# walmart bait cast nets



## chilehead2 (Jun 20, 2006)

Has anyone tried any and are they any good, as in a flat circle or do they wind up with the horn and the first foot or so sticking up like a sombrero or witch's hat?

Just considering since the salesman caught me with a six ftr made up, lead line in mouth and ready to go by the bait frezzer.


----------



## inshoreangler95 (Jun 15, 2008)

Yea the 3"6" ones are like 16 bucks, pretty good price i would say i gotta get me one of those! i guess they couldnt be that bad. to me for some reason between one net and the other is size.


----------



## HQQK-EM (Jan 9, 2008)

*Cast Nets*

Go to your locally owned tackle shop and buy a Calusa or a Betts. 

Better built, longer lasting, and supports your LOCAL economy.

If you have trouble using a conventional net try a Fitec E-Z Throw with the aluminum ring part way down the horn.


----------



## AtlantaKing (Jul 7, 2002)

Just a FYI, the Calusas (both their main line and the Cracker line of nets) and Betts are made in China, as are the majority of the other cast nets out there. 

I try to stay away from the "retail" cast nets, as most of them are not all that great. I go to a commercial fishing supply house to buy mine; their nets are made right to open flat, and don't cost much more than a retail cast net.


----------



## stonemason (Aug 4, 2006)

where is a commercial fishing supply store, online or local?


----------



## surfchunker (Apr 10, 2006)

*walmart net*

I think the one I got was a betts 6' ... works fine for me ..... I can't afford to pay 100 bucks or more for a net


----------



## AtlantaKing (Jul 7, 2002)

I use two: Memphis Net and Twine and Brunson Net and Supply Company. They are local if you lived in Memphis, Tennessee, or Foley, Alabama  For everybody else, they do mail/online ordering too.


----------



## sprtsracer (Apr 27, 2005)

AtlantaKing said:


> I use two: Memphis Net and Twine and Brunson Net and Supply Company. They are local if you lived in Memphis, Tennessee, or Foley, Alabama  For everybody else, they do mail/online ordering too.

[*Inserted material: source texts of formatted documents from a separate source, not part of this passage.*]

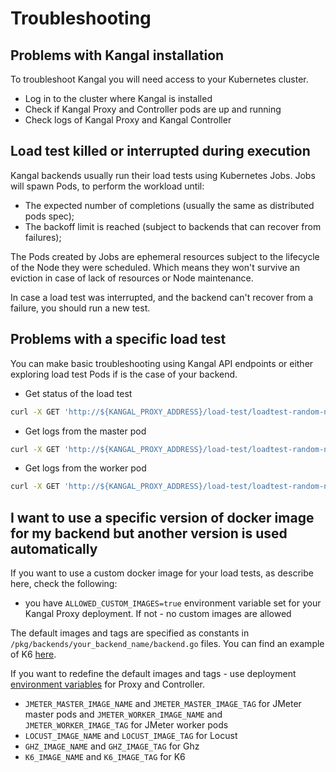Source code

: # Troubleshooting

## Problems with Kangal installation
To troubleshoot Kangal you will need access to your Kubernetes cluster.

- Log in to the cluster where Kangal is installed
- Check if Kangal Proxy and Controller pods are up and running
- Check logs of Kangal Proxy and Kangal Controller

## Load test killed or interrupted during execution
Kangal backends usually run their load tests using Kubernetes Jobs.
Jobs will spawn Pods, to perform the workload until:

- The expected number of completions (usually the same as distributed pods spec);
- The backoff limit is reached (subject to backends that can recover from failures);

The Pods created by Jobs are ephemeral resources subject to the lifecycle
of the Node they were scheduled. Which means they won't survive an eviction
in case of lack of resources or Node maintenance.

In case a load test was interrupted, and the backend can't recover from a failure,
you should run a new test.

## Problems with a specific load test
You can make basic troubleshooting using Kangal API endpoints or either exploring load test Pods if is the case of your backend.

- Get status of the load test
```bash
curl -X GET 'http://${KANGAL_PROXY_ADDRESS}/load-test/loadtest-random-name/' 
```
- Get logs from the master pod
```bash
curl -X GET 'http://${KANGAL_PROXY_ADDRESS}/load-test/loadtest-random-name/logs' 
```
- Get logs from the worker pod
```bash
curl -X GET 'http://${KANGAL_PROXY_ADDRESS}/load-test/loadtest-random-name/logs/0' 
```

## I want to use a specific version of docker image for my backend but another version is used automatically
If you want to use a custom docker image for your load tests, as describe here, check the following:

- you have `ALLOWED_CUSTOM_IMAGES=true` environment variable set for your Kangal Proxy deployment. If not - no custom images are allowed

The default images and tags are specified as constants in `/pkg/backends/your_backend_name/backend.go` files. You can find
an example of K6 [here](https://github.com/hellofresh/kangal/blob/master/pkg/backends/k6/backend.go#L26).

If you want to redefine the default images and tags - use deployment [environment variables](https://github.com/hellofresh/kangal/blob/master/docs/env-vars.md#backend-specific-configuration) for Proxy and Controller.

- `JMETER_MASTER_IMAGE_NAME` and `JMETER_MASTER_IMAGE_TAG` for JMeter master pods and `JMETER_WORKER_IMAGE_NAME` and `JMETER_WORKER_IMAGE_TAG` for JMeter worker pods
- `LOCUST_IMAGE_NAME` and `LOCUST_IMAGE_TAG` for Locust
- `GHZ_IMAGE_NAME` and `GHZ_IMAGE_TAG` for Ghz
- `K6_IMAGE_NAME` and `K6_IMAGE_TAG` for K6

Do they have websites or emails to order a catalog/price list?

Duhhhhhh...never mind. I Googled them and they both have websites.


----------



## JFord56 (Feb 5, 2008)

My first net for shrimp baiting season was a Walmart net. Was a "Hurricane" made by SouthBend. Was a good net and throws as good as my 8' Betts Blue. It's several years old with a few mends in it and still good. Was a 5'x1/2.

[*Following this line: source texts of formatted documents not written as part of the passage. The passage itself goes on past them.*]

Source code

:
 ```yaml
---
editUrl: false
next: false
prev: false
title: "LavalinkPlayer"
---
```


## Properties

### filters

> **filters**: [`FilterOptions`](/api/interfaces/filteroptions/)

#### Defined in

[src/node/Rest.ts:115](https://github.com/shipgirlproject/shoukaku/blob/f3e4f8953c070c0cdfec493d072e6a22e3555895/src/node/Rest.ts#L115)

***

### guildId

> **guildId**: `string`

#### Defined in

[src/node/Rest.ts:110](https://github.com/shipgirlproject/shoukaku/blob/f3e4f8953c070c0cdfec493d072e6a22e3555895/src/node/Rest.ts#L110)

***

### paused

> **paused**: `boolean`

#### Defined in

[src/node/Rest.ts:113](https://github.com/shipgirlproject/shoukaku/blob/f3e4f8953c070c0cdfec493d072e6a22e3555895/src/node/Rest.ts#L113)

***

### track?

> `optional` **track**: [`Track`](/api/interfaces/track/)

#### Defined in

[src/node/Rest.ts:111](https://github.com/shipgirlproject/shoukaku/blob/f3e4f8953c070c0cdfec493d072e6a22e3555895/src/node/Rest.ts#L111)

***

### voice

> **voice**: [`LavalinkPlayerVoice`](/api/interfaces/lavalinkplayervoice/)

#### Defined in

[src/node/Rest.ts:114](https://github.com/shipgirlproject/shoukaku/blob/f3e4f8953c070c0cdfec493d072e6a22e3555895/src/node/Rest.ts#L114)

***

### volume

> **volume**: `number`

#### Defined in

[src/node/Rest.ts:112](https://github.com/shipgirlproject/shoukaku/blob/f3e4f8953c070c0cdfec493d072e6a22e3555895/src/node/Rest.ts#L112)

Unless I was a guide or had some serious bait needs I would not buy a high dollar bait net. Inshore you never know when you will hoop a pile of oysters or such. About 1/3-1/4 the price of a top shelf net.

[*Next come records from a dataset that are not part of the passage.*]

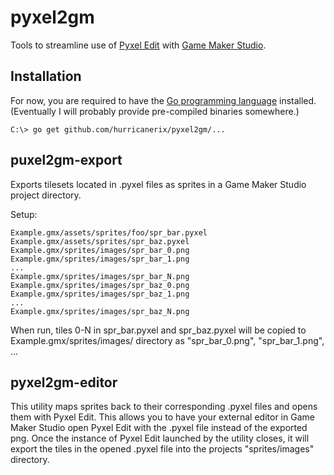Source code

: pyxel2gm
========

Tools to streamline use of [Pyxel Edit](http://pyxeledit.com/) with [Game Maker Studio](http://www.yoyogames.com/gamemaker).

Installation
------------

For now, you are required to have the [Go programming language](https://golang.org/) installed.
(Eventually I will probably provide pre-compiled binaries somewhere.)

```
C:\> go get github.com/hurricanerix/pyxel2gm/...
```

puxel2gm-export
---------------

Exports tilesets located in .pyxel files as sprites in a Game Maker Studio
project directory.

Setup:
```
Example.gmx/assets/sprites/foo/spr_bar.pyxel
Example.gmx/assets/sprites/spr_baz.pyxel
Example.gmx/sprites/images/spr_bar_0.png
Example.gmx/sprites/images/spr_bar_1.png
...
Example.gmx/sprites/images/spr_bar_N.png
Example.gmx/sprites/images/spr_baz_0.png
Example.gmx/sprites/images/spr_baz_1.png
...
Example.gmx/sprites/images/spr_baz_N.png
```
When run, tiles 0-N in spr_bar.pyxel and spr_baz.pyxel will be copied to Example.gmx/sprites/images/ directory as "spr_bar_0.png", "spr_bar_1.png", ...


pyxel2gm-editor
----------------

This utility maps sprites back to their corresponding .pyxel files and opens
them with Pyxel Edit.  This allows you to have your external editor in Game
Maker Studio open Pyxel Edit with the .pyxel file instead of the exported png.
Once the instance of Pyxel Edit launched by the utility closes, it will export
the tiles in the opened .pyxel file into the projects "sprites/images" directory.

Nothing throws as good as a 5 panel net but, it will cost you. BTW You can still throw a taco with a Calusa if you do it wrong.


----------



## Southern Man (Oct 28, 2007)

JFord56 said:


> My first net for shrimp baiting season was a Walmart net. Was a "Hurricane" made by SouthBend. Was a good net and throws as good as my 8' Betts Blue. It's several years old with a few mends in it and still good. Was a 5'x1/2.
> 
> Unless I was a guide or had some serious bait needs *I would not buy a high dollar bait net. Inshore you never know when you will hoop a pile of oysters or such.* About 1/3-1/4 the price of a top shelf net.
> 
> Nothing throws as good as a 5 panel net but, it will cost you. BTW You can still throw a taco with a Calusa if you do it wrong.


Yea buddy.


----------



## Cdog (Mar 18, 2002)

I bought a 4' net from KMart in 2000 for $19 that put plenty of bait in the cooler till I hung it on some rocks last fall.

Went to my local B&T and plunked down $60 on a nice net.

Now I'm afraid to throw it anywhere that I don't know whats on the bottom because I don't want to lose the net.

So I went and got a Wally World net for $12 that I will use now in those situations.


----------



## Fish'n Phil (Nov 11, 2002)

I've had my Wally World Net for about 7 years and it still works fine. I soak it in tap water in a bucket after every use. A small net is nice if you have to walk a long distance and don't want to lug around a lot of lead.


----------



## Digger (Jan 4, 2000)

Cdog said:


> I bought a 4' net from KMart in 2000 for $19 that put plenty of bait in the cooler till I hung it on some rocks last fall.
> 
> Went to my local B&T and plunked down $60 on a nice net.
> 
> ...



I have torn up many a net tossing near rocks and such. If I worked from a boat and open water then it is time for the big boys. Or if I only tossed from the decks of a pier, that would be cool too. But chasing mullet in the creeks I just don't know when I'm not getting it all back. So I toss the cheapes and keep a couple with the Fitec rings (there is a reason).


----------



## jcreamer (Mar 6, 2001)

I use a walmart net also.

A little off subject but crazy

On the NB pier I was showing one of the fishemen there how I throw the net.( Nothing great but I do get it out there.) one of the beach there came by and insisted that we quit as we were fishing with a net. We argued and he said that fishing with nets even for bait was not allowed on the pier. According to them it is still fishing. I told him that 
1. He was full of it and we were just looking for bait fish.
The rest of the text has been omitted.